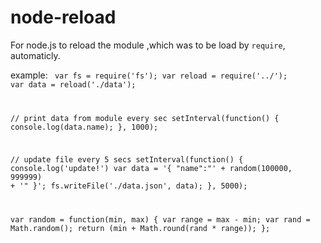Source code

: node-reload
===========

For node.js to reload the module ,which was to be load by `require`, automaticly.

example:
<code>
var fs = require('fs');
var reload = require('../');
var data = reload('./data');

// print data from module every sec
setInterval(function() {
    console.log(data.name);
}, 1000);

// update file every 5 secs
setInterval(function() {
	console.log('update!')
    var data = '{ "name":"' + random(100000, 999999) + '" }';
    fs.writeFile('./data.json', data);
}, 5000);

var random = function(min, max) {
    var range = max - min;
    var rand = Math.random();
    return (min + Math.round(rand * range));
};
</code>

==============================

Retype the data above exactly. Do not carry over any images.

Source code

: node-reload
===========

For node.js to reload the module ,which was to be load by `require`, automaticly.

example:
<code>
var fs = require('fs');
var reload = require('../');
var data = reload('./data');

// print data from module every sec
setInterval(function() {
    console.log(data.name);
}, 1000);

// update file every 5 secs
setInterval(function() {
	console.log('update!')
    var data = '{ "name":"' + random(100000, 999999) + '" }';
    fs.writeFile('./data.json', data);
}, 5000);

var random = function(min, max) {
    var range = max - min;
    var rand = Math.random();
    return (min + Math.round(rand * range));
};
</code>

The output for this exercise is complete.